Under the act, agencies such as the Federal Bureau of Investigation need only show that reading e-mail or sifting through records of electronic traffic held by Internet service providers is “relevant to an ongoing criminal investigation” to obtain this permission from a judge. Previously, they had to convince the judge that the communication to be tapped was linked to actual criminal activity.

In a statement on 11 October, after an initial version of the bill had been passed, Bush said that the new law “respects our constitution” while giving law-enforcement agencies “essential additional tools to combat terrorism and safeguard America against future terrorist attacks”.

But some argue that the act lowers the legal barrier to electronic surveillance too far. “There is an obvious risk to privacy every time the standards for government access to personal data are weakened, and in this legislation standards are being substantially weakened, particularly in intelligence investigation,” says Jim Dempsey, deputy director of the Center for Democracy and Technology, a Washington-based group that advocates privacy on the Internet.

On 15 October, British home secretary David Blunkett outlined a series of anti-terrorism measures which the government intends to make law by the end of the year. They also include rules to allow easier access to records of electronic communication.

Blunkett's proposals would enable Internet service providers to keep extensive logs of e-mail traffic and Internet use, as they often do in the United States; this is currently prohibited by European data-protection laws. British police already have powers to access such records where they exist.

Similar laws just passed in France mean that records from Internet service providers will be made available to police. And the German Bundestag will debate new security legislation on 7 November, although it is not clear whether it will change the rules safeguarding Internet privacy.

A spokesperson for the British Home Office says that some concerns over the proposed powers are misplaced. “This does not mean that we are going to, or indeed want to, look at people's e-mails,” he says. “We're not talking about the content, we're talking about the actual dialogue itself, the record of who communicated with whom.”

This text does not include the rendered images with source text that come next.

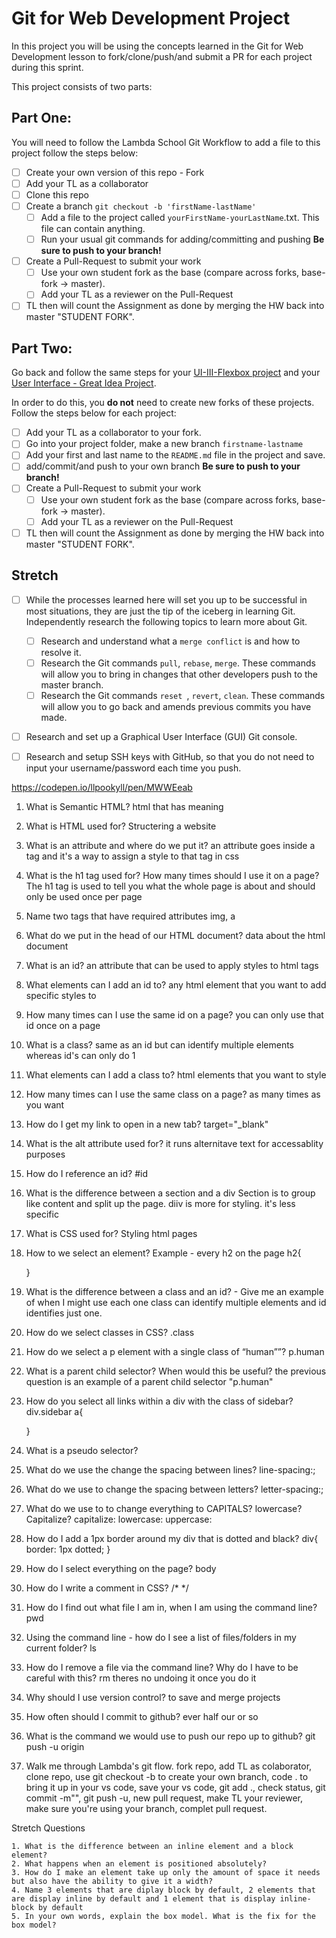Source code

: # Git for Web Development Project
In this project you will be using the concepts learned in the Git for Web Development lesson to fork/clone/push/and submit a PR for each project during this sprint.

This project consists of two parts:

## Part One:
You will need to follow the Lambda School Git Workflow to add a file to this project follow the steps below:

- [ ] Create your own version of this repo - Fork
- [ ] Add your TL as a collaborator
- [ ] Clone this repo
- [ ] Create a branch `git checkout -b 'firstName-lastName'`
  - [ ] Add a file to the project called `yourFirstName-yourLastName`.txt. This file can contain anything.
  - [ ] Run your usual git commands for adding/committing and pushing **Be sure to push to your branch!**
- [ ] Create a Pull-Request to submit your work
  - [ ] Use your own student fork as the base (compare across forks, base-fork -> master).
  - [ ] Add your TL as a reviewer on the Pull-Request
- [ ] TL then will count the Assignment as done by merging the HW back into master "STUDENT FORK".

## Part Two:
Go back and follow the same steps for your [UI-III-Flexbox project](https://github.com/LambdaSchool/UI-III-Flexbox) and your [User Interface - Great Idea Project](https://github.com/LambdaSchool/User-Interface).

In order to do this, you **do not** need to create new forks of these projects. Follow the steps below for each project:

- [ ] Add your TL as a collaborator to your fork. 
- [ ] Go into your project folder, make a new branch `firstname-lastname`
- [ ] Add your first and last name to the `README.md` file in the project and save.
- [ ] add/commit/and push to your own branch  **Be sure to push to your branch!**
- [ ] Create a Pull-Request to submit your work
  - [ ] Use your own student fork as the base (compare across forks, base-fork -> master).
  - [ ] Add your TL as a reviewer on the Pull-Request
- [ ] TL then will count the Assignment as done by merging the HW back into master "STUDENT FORK".

## Stretch
- [ ] While the processes learned here will set you up to be successful in most situations, they are just the tip of the iceberg in learning Git. Independently research the following topics to learn more about Git.
  - [ ] Research and understand what a `merge conflict` is and how to resolve it.
  - [ ] Research the Git commands `pull`, `rebase`, `merge`. These commands will allow you to bring in changes that other developers push to the master branch.
  - [ ] Research the Git commands `reset `, `revert`, `clean`. These commands will allow you to go back and amends previous commits you have made.

- [ ] Research and set up a Graphical User Interface (GUI) Git console. 

- [ ] Research and setup SSH keys with GitHub, so that you do not need to input your username/password each time you push. 


https://codepen.io/llpookyll/pen/MWWEeab

1. What is Semantic HTML?
    html that has meaning

2. What is HTML used for? 
    Structering a website

3. What is an attribute and where do we put it? 
    an attribute goes inside a tag and it's a way to assign a style to that tag in css

4. What is the h1 tag used for? How many times should I use it on a page?
    The h1 tag is used to tell you what the whole page is about and should only be used once per page

5. Name two tags that have required attributes
    img, a

6. What do we put in the head of our HTML document? 
    data about the html document

7. What is an id? 
    an attribute that can be used to apply styles to html tags

8. What elements can I add an id to? 
    any html element that you want to add specific styles to

9. How many times can I use the same id on a page? 
    you can only use that id once on a page

10. What is a class? 
    same as an id but can identify multiple elements whereas id's can only do 1

11. What elements can I add a class to? 
    html elements that you want to style

12. How many times can I use the same class on a page? 
    as many times as you want

13. How do I get my link to open in a new tab?
    target="_blank"

14. What is the alt attribute used for? 
    it runs alternitave text for accessablity purposes

15. How do I reference an id?
    #id

16. What is the difference between a section and a div
    Section is to group like content and split up the page. diiv is more for styling. it's less specific

17. What is CSS used for? 
    Styling html pages

18. How to we select an element? Example - every h2 on the page
    h2{

    }

19. What is the difference between a class and an id? - Give me an example of when I might use each one
    class can identify multiple elements and id identifies just one.

20. How do we select classes in CSS?
    .class

21. How do we select a p element with a single class of “human””?
    p.human

22. What is a parent child selector? When would this be useful? 
    the previous question is an example of a parent child selector "p.human"

23. How do you select all links within a div with the class of sidebar?
    div.sidebar a{

    }

24. What is a pseudo selector?

25. What do we use the change the spacing between lines?
    line-spacing:;

26. What do we use to change the spacing between letters?
    letter-spacing:;

27. What do we use to to change everything to CAPITALS? lowercase? Capitalize?
    capitalize: lowercase: uppercase:

28. How do I add a 1px border around my div that is dotted and black?
    div{
        border: 1px dotted;
    }

29. How do I select everything on the page? 
    body

30. How do I write a comment in CSS?
    /*   */

31. How do I find out what file I am in, when I am using the command line? 
    pwd

32. Using the command line - how do I see a list of files/folders in my current folder?
    ls
33. How do I remove a file via the command line? Why do I have to be careful with this? 
    rm theres no undoing it once you do it

34. Why should I use version control? 
    to save and merge projects

35. How often should I commit to github?
    ever half our or so

36. What is the command we would use to push our repo up to github? 
    git push -u origin
37. Walk me through Lambda's git flow. 
    fork repo, add TL as colaborator, clone repo, use git checkout -b to create your own branch, code . to bring it up in your vs code, save your vs code, git add ., check status, git commit -m"", git push -u, new pull request, make TL your reviewer, make sure you're using your branch, complet pull request.

Stretch Questions

    1. What is the difference between an inline element and a block element?
    2. What happens when an element is positioned absolutely? 
    3. How do I make an element take up only the amount of space it needs but also have the ability to give it a width? 
    4. Name 3 elements that are diplay block by default, 2 elements that are display inline by default and 1 element that is display inline-block by default
    5. In your own words, explain the box model. What is the fix for the box model?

Internet service providers also hold lists of the web pages (URLs) visited by individuals. Such data will now be more readily available to US and British law-enforcement agencies. British security agencies will only be allowed access to the 'stem' of the URL (such as www.nature.com), but US law enforcers will be able to identify the specific page.

Privacy advocates claim that the changes are equivalent to monitoring which library books someone borrows, and constitute an infringement of civil liberties. But others point out that this type of record can already be sold to commercial organizations to help them target their marketing.

“If companies are storing some of this data anyway for commercial use, then to argue that it's an imposition to provide it under proper authority to law-enforcement agencies strikes me as specious,” says James Lewis, director of technology policy at the Center for Strategic and International Studies, a Washington-based foreign-affairs think-tank.